Monday, December 01, 2008

Cell Paper on Aging

The latest issue of Cell has this interesting study on gene expression during aging. Here is the abstract:

Genomic instability and alterations in gene expression are hallmarks of eukaryotic aging. The yeast histone deacetylase Sir2 silences transcription and stabilizes repetitive DNA, but during aging or in response to a DNA break, the Sir complex relocalizes to sites of genomic instability, resulting in the desilencing of genes that cause sterility, a characteristic of yeast aging. Using embryonic stem cells, we show that mammalian Sir2, SIRT1, represses repetitive DNA and a functionally diverse set of genes across the mouse genome. In response to DNA damage, SIRT1 dissociates from these loci and relocalizes to DNA breaks to promote repair, resulting in transcriptional changes that parallel those in the aging mouse brain. Increased SIRT1 expression promotes survival in a mouse model of genomic instability and suppresses age-dependent transcriptional changes. Thus, DNA damage-induced redistribution of SIRT1 and other chromatin-modifying proteins may be a conserved mechanism of aging in eukaryotes.

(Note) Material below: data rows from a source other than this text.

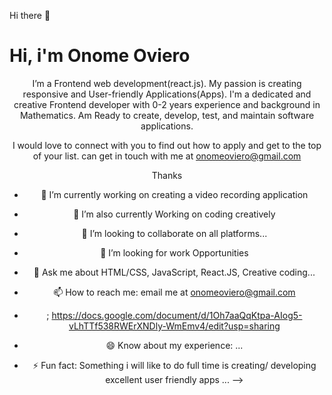  Hi there 👋
<h1>Hi, 
 i'm Onome Oviero</h1>
<center>

 I’m a Frontend web development(react.js).
My passion is creating responsive and User-friendly Applications(Apps).
 I'm a dedicated and creative Frontend developer with  0-2 years experience and background in Mathematics.
 Am Ready to create, develop, test, and maintain software applications. 
 
I would love to connect with you to find out how to apply and get to the top of your list.
can get in touch with me at onomeoviero@gmail.com

Thanks

- 🔭 I’m currently working on creating a video recording application
- 🌱 I’m also currently Working on coding creatively
- 👯 I’m looking to collaborate on all platforms...
- 🤔 I’m looking for work Opportunities
- 💬 Ask me about HTML/CSS, JavaScript, React.JS, Creative coding...
- 📫 How to reach me: email me at onomeoviero@gmail.com
- <i class="ri-file-list-line"></i>; https://docs.google.com/document/d/1Oh7aaQqKtpa-AIog5-vLhTTf538RWErXNDly-WmEmv4/edit?usp=sharing

- 😄 Know about my experience: ...
- ⚡ Fun fact: Something i will like to do full time is creating/ developing excellent user friendly apps ...
-->
</center>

And the Boston Globe has the scoop here. A sample:

Aging may be a case of neglect -- an absentee landlord at the cellular level that allows gene activity to go awry, according to a study published today.

Scientists have long known that aging causes gene expression to change, and DNA damage to accumulate. But now, research led by Harvard Medical School scientists explains the connection between the two processes in mammals.

The paper, published in the journal Cell, found that a multi-tasking protein called SIRT1 that normally acts as guardian of the genome gets dragged away to DNA fix-it jobs. When the protein abandons its normal post to work as a genetic handyman, order unravels elsewhere in the cell. Genes that are normally under its careful watch begin to flip on.